А первый Портфель тем временем уже подходил к школе.
«Ничего, мы за него возьмемся!» — повторял он про себя дорогой. Конечно, у него было уже не такое чудесное настроение, как раньше, но все-таки он честно нес свои книжки, тетрадки и завтрак: два бутерброда с маслом, на которых лежали по половинке котлеты, конфету «Буревестник» и три веселые красные редиски.
ЧИК!
Летом она любила поболтать с Мотыльком, зимой — с Абажуром. С кем же еще поговорить Лампочке, веселой, золотистой электрической Лампочке?!
Мотылек кружился вокруг нее часами и рассказывал ей обо всем, что видел на свете. С Абажуром она чаще ссорилась. Он был неряха и только по праздникам чистил свои запылившиеся бока. Да, с таким соседом не прослывешь чистюлей. А какой жадный! Весь свет, который излучала Лампочка, он хотел забрать одному себе.

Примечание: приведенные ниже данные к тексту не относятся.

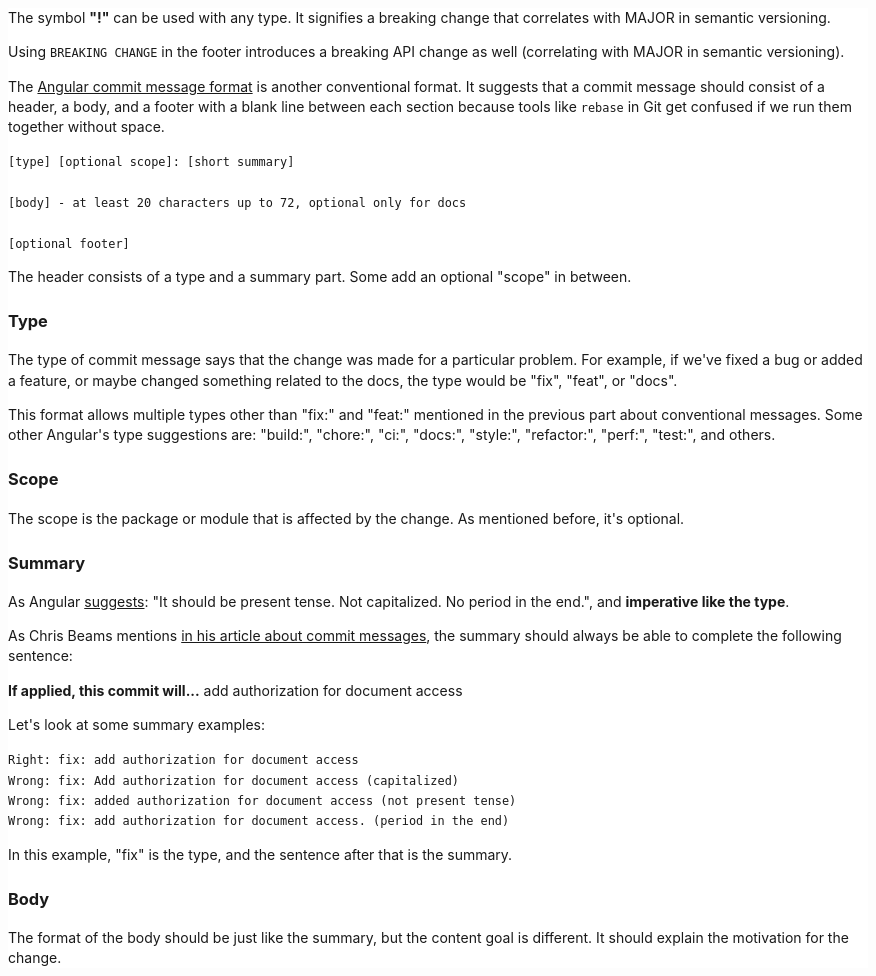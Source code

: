 The symbol **"!"** can be used with any type. It signifies a breaking change that correlates with MAJOR in semantic versioning.

Using `BREAKING CHANGE` in the footer introduces a breaking API change as well (correlating with MAJOR in semantic versioning).

The [Angular commit message format](https://github.com/angular/angular/blob/master/CONTRIBUTING.md#commit) is another conventional format. It suggests that a commit message should
consist of a header, a body, and a footer with a blank line between each section because tools like `rebase` in Git 
get confused if we run them together without space.

```
[type] [optional scope]: [short summary]

[body] - at least 20 characters up to 72, optional only for docs

[optional footer]
```

The header consists of a type and a summary part. Some add an optional "scope" in between.

### Type
The type of commit message says that the change was made for a particular problem. For example, if we've fixed a bug or added a feature, or maybe changed something related to the docs, the type would be "fix", "feat", or "docs".
 
This format allows multiple types other than "fix:" and "feat:" mentioned in the previous part about conventional messages.
Some other Angular's type suggestions are: "build:", "chore:", "ci:", "docs:", "style:", "refactor:", "perf:", "test:", and others.

### Scope
The scope is the package or module that is affected by the change. As mentioned before, it's optional.

### Summary
As Angular [suggests](https://github.com/angular/angular/blob/master/CONTRIBUTING.md#commit): "It should be present tense. Not capitalized. No period in the end.", and **imperative like the type**.

As Chris Beams mentions [in his article about commit messages](https://chris.beams.io/posts/git-commit/), the summary should always be able to complete the following sentence: 

**If applied, this commit will...** add authorization for document access

Let's look at some summary examples:
```
Right: fix: add authorization for document access
Wrong: fix: Add authorization for document access (capitalized)
Wrong: fix: added authorization for document access (not present tense)
Wrong: fix: add authorization for document access. (period in the end)
```

In this example, "fix" is the type, and the sentence after that is the summary.

### Body
The format of the body should be just like the summary, but the content goal is different. It should explain the motivation for the change.
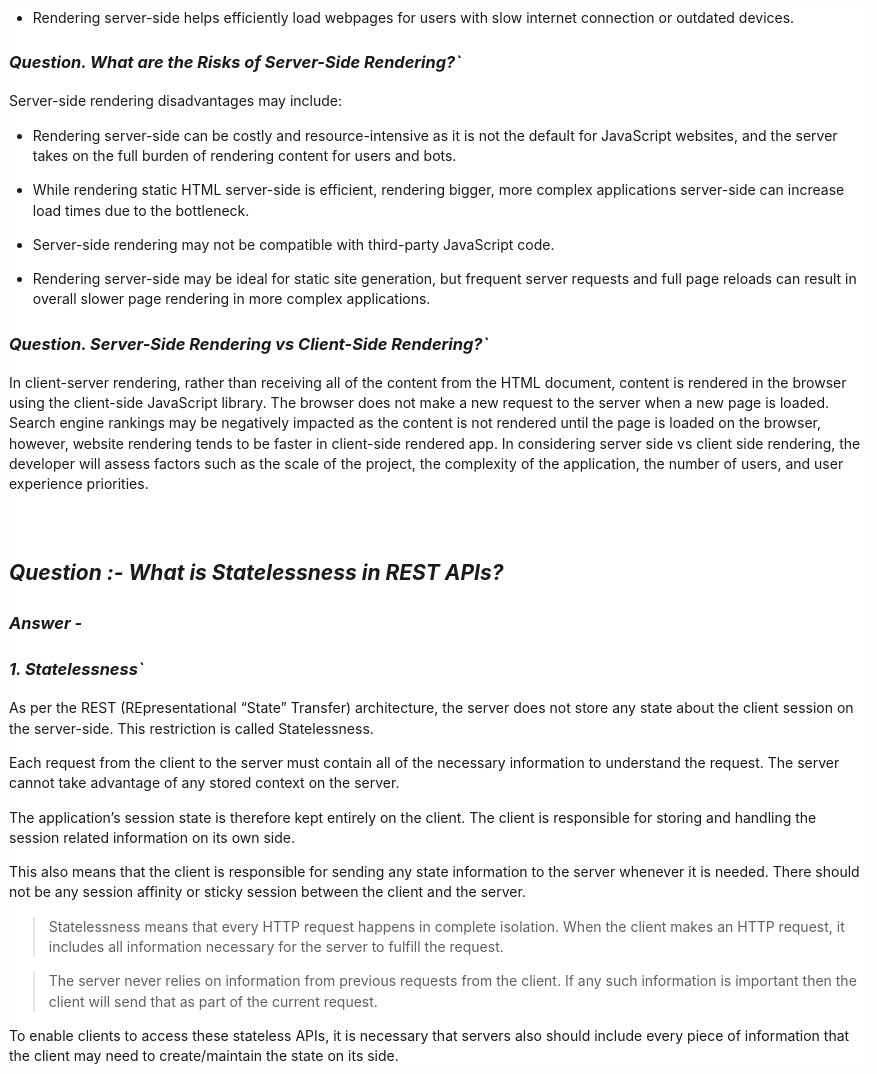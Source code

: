 + Rendering server-side helps efficiently load webpages for users with slow internet connection or outdated devices.

### _Question. What are the Risks of Server-Side Rendering?`_

<p>Server-side rendering disadvantages may include:</p>

+ Rendering server-side can be costly and resource-intensive as it is not the default for JavaScript websites, and the server takes on the full burden of rendering content for users and bots.

+ While rendering static HTML server-side is efficient, rendering bigger, more complex applications server-side can increase load times due to the bottleneck.

+ Server-side rendering may not be compatible with third-party JavaScript code. 

+ Rendering server-side may be ideal for static site generation, but frequent server requests and full page reloads can result in overall slower page rendering in more complex applications.</p>

### _Question. Server-Side Rendering vs Client-Side Rendering?`_
<p>
In client-server rendering, rather than receiving all of the content from the HTML document, content is rendered in the browser using the client-side JavaScript library. The browser does not make a new request to the server when a new page is loaded. Search engine rankings may be negatively impacted as the content is not rendered until the page is loaded on the browser, however, website rendering tends to be faster in client-side rendered app. In considering server side vs client side rendering, the developer will assess factors such as the scale of the project, the complexity of the application, the number of users, and user experience priorities.</p>
<br />

<h2><b><i>Question :- What is Statelessness in REST APIs?</i></b></h2>
<h3><b><i>Answer - </i></b></h3>

### _1. Statelessness`_
<p>As per the REST (REpresentational “State” Transfer) architecture, the server does not store any state about the client session on the server-side. This restriction is called Statelessness.</p>

<p>Each request from the client to the server must contain all of the necessary information to understand the request. The server cannot take advantage of any stored context on the server.</p>

<p>The application’s session state is therefore kept entirely on the client. The client is responsible for storing and handling the session related information on its own side.</p>

<p>This also means that the client is responsible for sending any state information to the server whenever it is needed. There should not be any session affinity or sticky session between the client and the server.</p>

> Statelessness means that every HTTP request happens in complete isolation. When the client makes an HTTP request, it includes all information necessary for the server to fulfill the request.

> The server never relies on information from previous requests from the client. If any such information is important then the client will send that as part of the current request.

<p>
To enable clients to access these stateless APIs, it is necessary that servers also should include every piece of information that the client may need to create/maintain the state on its side.</p>
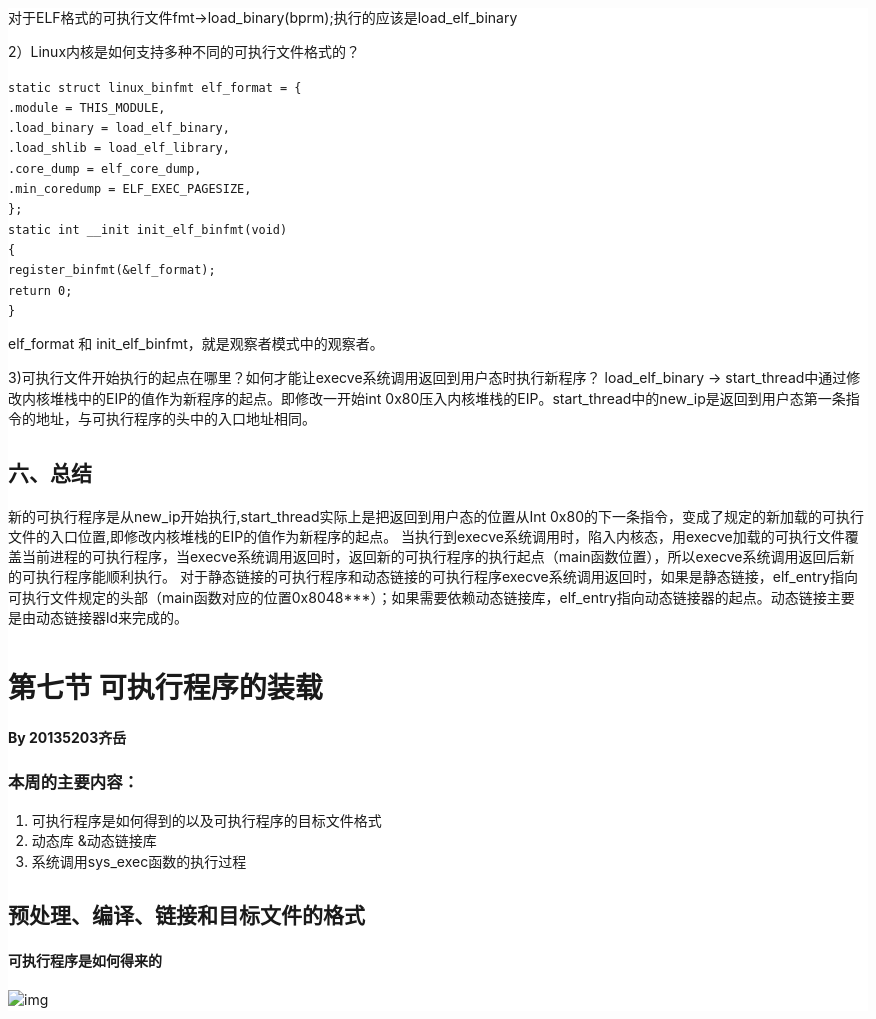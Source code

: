 对于ELF格式的可执行文件fmt->load_binary(bprm);执行的应该是load_elf_binary

2）Linux内核是如何支持多种不同的可执行文件格式的？

```
static struct linux_binfmt elf_format = {
.module = THIS_MODULE,
.load_binary = load_elf_binary,
.load_shlib = load_elf_library,
.core_dump = elf_core_dump,
.min_coredump = ELF_EXEC_PAGESIZE,
};
static int __init init_elf_binfmt(void)
{
register_binfmt(&elf_format);
return 0;
}
```

elf\_format 和 init_elf_binfmt，就是观察者模式中的观察者。

3)可执行文件开始执行的起点在哪里？如何才能让execve系统调用返回到用户态时执行新程序？
load_elf_binary -> start_thread中通过修改内核堆栈中的EIP的值作为新程序的起点。即修改一开始int 0x80压入内核堆栈的EIP。start_thread中的new_ip是返回到用户态第一条指令的地址，与可执行程序的头中的入口地址相同。



## 六、总结
新的可执行程序是从new\_ip开始执行,start_thread实际上是把返回到用户态的位置从Int 0x80的下一条指令，变成了规定的新加载的可执行文件的入口位置,即修改内核堆栈的EIP的值作为新程序的起点。
当执行到execve系统调用时，陷入内核态，用execve加载的可执行文件覆盖当前进程的可执行程序，当execve系统调用返回时，返回新的可执行程序的执行起点（main函数位置），所以execve系统调用返回后新的可执行程序能顺利执行。
对于静态链接的可执行程序和动态链接的可执行程序execve系统调用返回时，如果是静态链接，elf\_entry指向可执行文件规定的头部（main函数对应的位置0x8048\***）；如果需要依赖动态链接库，elf_entry指向动态链接器的起点。动态链接主要是由动态链接器ld来完成的。



# 第七节 可执行程序的装载

#### By 20135203齐岳

### 本周的主要内容：

1. 可执行程序是如何得到的以及可执行程序的目标文件格式
2. 动态库 &动态链接库
3. 系统调用sys_exec函数的执行过程

## 预处理、编译、链接和目标文件的格式

#### 可执行程序是如何得来的

![img](https://images2015.cnblogs.com/blog/744942/201604/744942-20160406220310468-535274524.png)
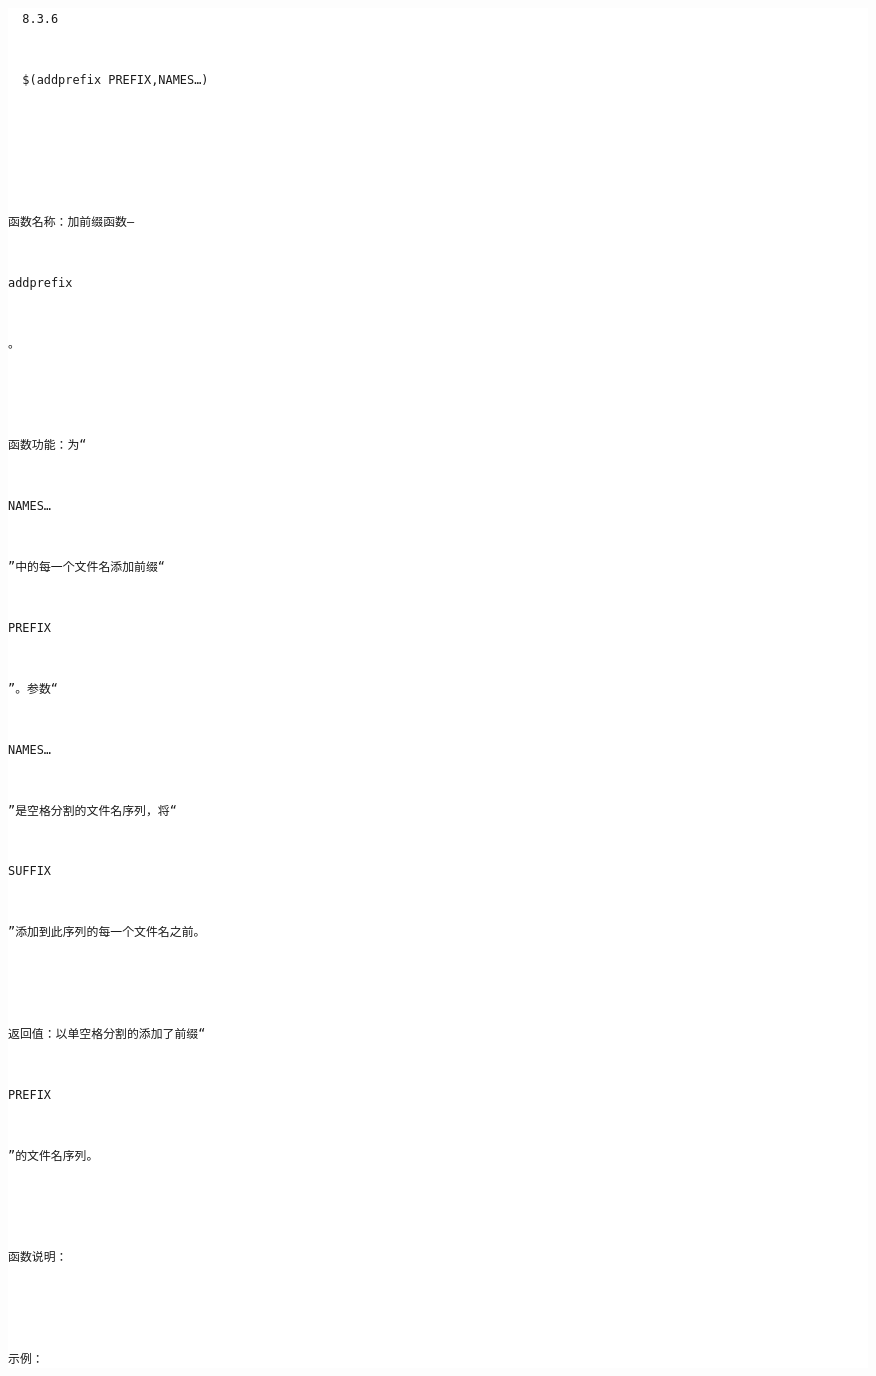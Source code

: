   
  
   
    
     
      8.3.6
      
      
      $(addprefix PREFIX,NAMES…)
     
    
   
  
  
   
    函数名称：加前缀函数—
   
   
    addprefix
   
   
    。
   
  
  
   
    函数功能：为“
   
   
    NAMES…
   
   
    ”中的每一个文件名添加前缀“
   
   
    PREFIX
   
   
    ”。参数“
   
   
    NAMES…
   
   
    ”是空格分割的文件名序列，将“
   
   
    SUFFIX
   
   
    ”添加到此序列的每一个文件名之前。
   
  
  
   
    返回值：以单空格分割的添加了前缀“
   
   
    PREFIX
   
   
    ”的文件名序列。
   
  
  
   
    函数说明：
   
  
  
   
    示例：
   
  
  
   
   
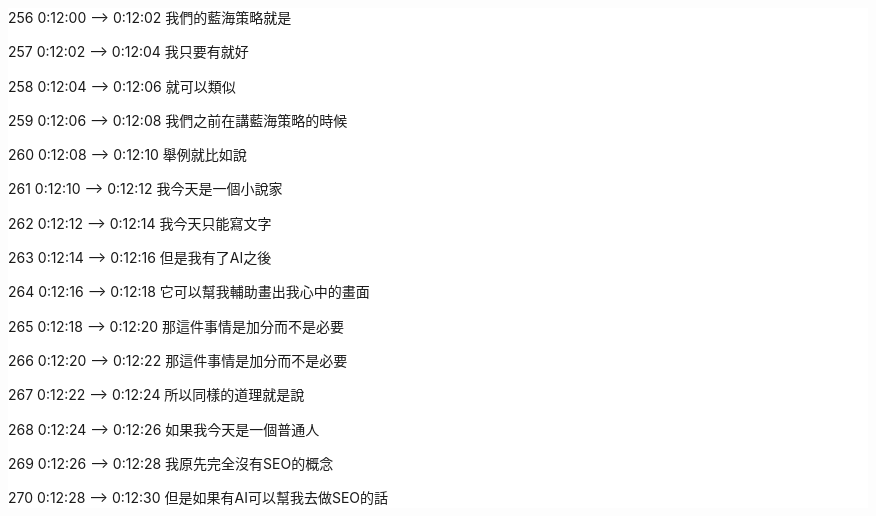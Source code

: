 256
0:12:00 --> 0:12:02
我們的藍海策略就是

257
0:12:02 --> 0:12:04
我只要有就好

258
0:12:04 --> 0:12:06
就可以類似

259
0:12:06 --> 0:12:08
我們之前在講藍海策略的時候

260
0:12:08 --> 0:12:10
舉例就比如說

261
0:12:10 --> 0:12:12
我今天是一個小說家

262
0:12:12 --> 0:12:14
我今天只能寫文字

263
0:12:14 --> 0:12:16
但是我有了AI之後

264
0:12:16 --> 0:12:18
它可以幫我輔助畫出我心中的畫面

265
0:12:18 --> 0:12:20
那這件事情是加分而不是必要

266
0:12:20 --> 0:12:22
那這件事情是加分而不是必要

267
0:12:22 --> 0:12:24
所以同樣的道理就是說

268
0:12:24 --> 0:12:26
如果我今天是一個普通人

269
0:12:26 --> 0:12:28
我原先完全沒有SEO的概念

270
0:12:28 --> 0:12:30
但是如果有AI可以幫我去做SEO的話
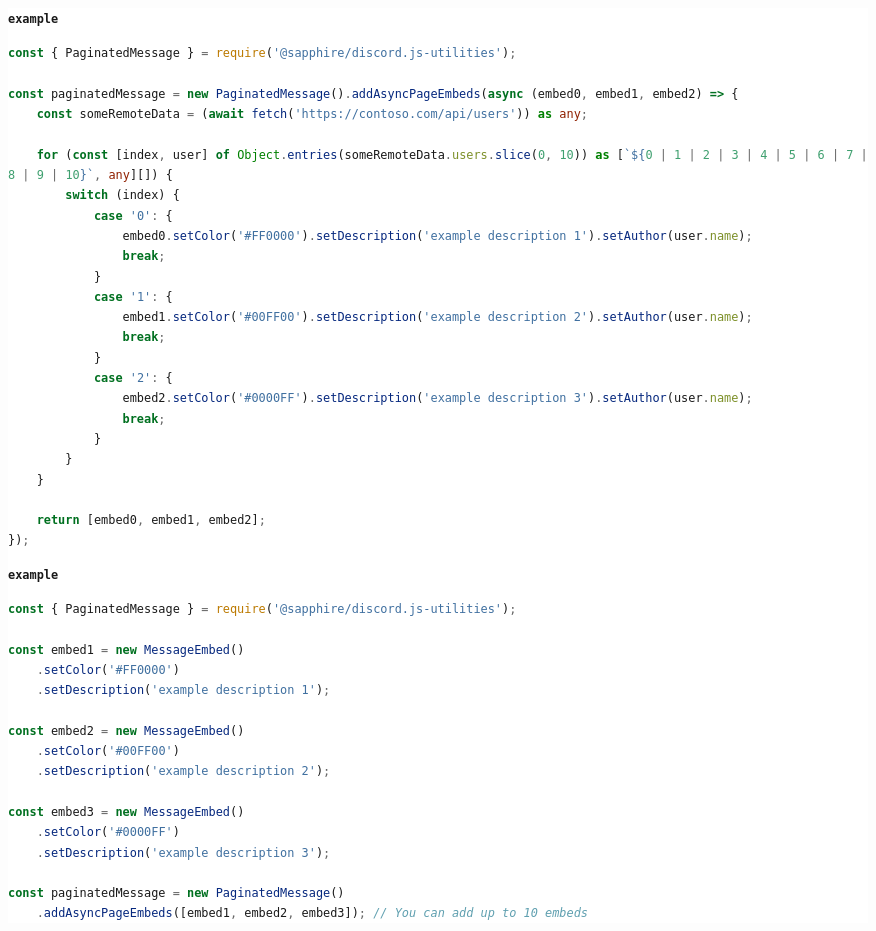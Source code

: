 **`example`**
```typescript
const { PaginatedMessage } = require('@sapphire/discord.js-utilities');

const paginatedMessage = new PaginatedMessage().addAsyncPageEmbeds(async (embed0, embed1, embed2) => {
	const someRemoteData = (await fetch('https://contoso.com/api/users')) as any;

	for (const [index, user] of Object.entries(someRemoteData.users.slice(0, 10)) as [`${0 | 1 | 2 | 3 | 4 | 5 | 6 | 7 | 8 | 9 | 10}`, any][]) {
		switch (index) {
			case '0': {
				embed0.setColor('#FF0000').setDescription('example description 1').setAuthor(user.name);
				break;
			}
			case '1': {
				embed1.setColor('#00FF00').setDescription('example description 2').setAuthor(user.name);
				break;
			}
			case '2': {
				embed2.setColor('#0000FF').setDescription('example description 3').setAuthor(user.name);
				break;
			}
		}
	}

	return [embed0, embed1, embed2];
});
```

**`example`**
```typescript
const { PaginatedMessage } = require('@sapphire/discord.js-utilities');

const embed1 = new MessageEmbed()
	.setColor('#FF0000')
	.setDescription('example description 1');

const embed2 = new MessageEmbed()
	.setColor('#00FF00')
	.setDescription('example description 2');

const embed3 = new MessageEmbed()
	.setColor('#0000FF')
	.setDescription('example description 3');

const paginatedMessage = new PaginatedMessage()
	.addAsyncPageEmbeds([embed1, embed2, embed3]); // You can add up to 10 embeds
```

Лампочка любила общество. Когда в комнате никого не было, она просто засыпала от скуки. Между нами говоря, она вообще любила поспать и делала это большую часть суток. Ее будил выключатель. Чик! И Лампочка вспыхивала.
Она была не только общительна, но и любопытна. В чужие комнаты она, правда, не заглядывала, но что делалось у себя в доме — знала отлично. Например, она прекрасно знала, что Федя выменял вчера новую марку. На ней был нарисован бородатый человек, по виду очень строгий, и написаны какие-то цифры.
«Ох, уж этот Федя! — вздохнула про себя Лампочка. — Его интересуют только марки. Хоть бы раз помог своей бедной старой бабушке! Вот и сегодня, пришел из школы и сразу уселся за альбом. Взял бы, что ли, тряпку да вытер пыль с Лампочки, или — так уж и быть — с Абажура. А заодно можно и со Шкафа. Ему это тоже не повредит…»
Нет, с этим мальчиком у нее старые счеты… Лампочка вдруг вспомнила все свои огорчения, ей стало грустно-грустно, она обиженно заморгала и… потухла.
Стало совсем темно. По стенам забегали светлые зайчики от троллейбусов, и вся комната закружилась, как карусель. А Федя вскочил и крикнул:
— Ах, гадкая лампочка! — Он пощелкал выключателем, но свет не загорался.
И тут начались удивительные события. На столе, откуда ни возьмись, появилась Стеариновая Свеча. Собственно, это была уже не Свеча, а оплывший Огарок. Он с важным видом уселся на кастрюлю, и комната озарилась неверным светом.
— Ура! — закричал Федя. — Хоть что-то видно!
И он снова занялся своими марками.
Свеча сперва горела молча. А потом стала трещать, наверно обрадованная тем, что наконец-то ее извлекли из шкафа и зажгли. Скоро она разгорелась и уже трещала без умолку. Недаром у нее был длинный и бойкий язычок.
— Эй, вы, там, наверху! — подмигнула она Лампочке. — Ну как, мы сгорели на работе?
— Ты еще жива? — проворчала Лампа. — Удивляюсь, как тебя до сих пор мыши не съели.
— Как видите, жива и горю! — подтрунивала Свечка. — Чего нельзя сказать о вас.
— Несчастная трещотка! — возмутилась Лампа. — Да во мне сто таких свечей, как ты одна.
— Одна, но горю! — хихикала Свеча. — А вы — чик! И перегорели!
— Да что ты понимаешь в электричестве? — негодовала Лампочка. — Убирайся вон отсюда! Твое время прошло!
— И не подумаю! — не сдавалась Свеча. — Я помогаю тут этому славному мальчику.
Перепалка не утихала.
— Остыньте, остыньте, уважаемая! — издевался Огарок.
Но Лампочка никак не хотела остывать. Свечка тоже, в свою очередь, так разошлась, что от нее во все стороны полетели искры и брызги, и одна горячая капелька стеарина упала прямо на новую марку!..
— Ой! — Человек, изображенный на ней, недовольно поморщился. И вдруг… Что такое? Он стал вылезать из марки!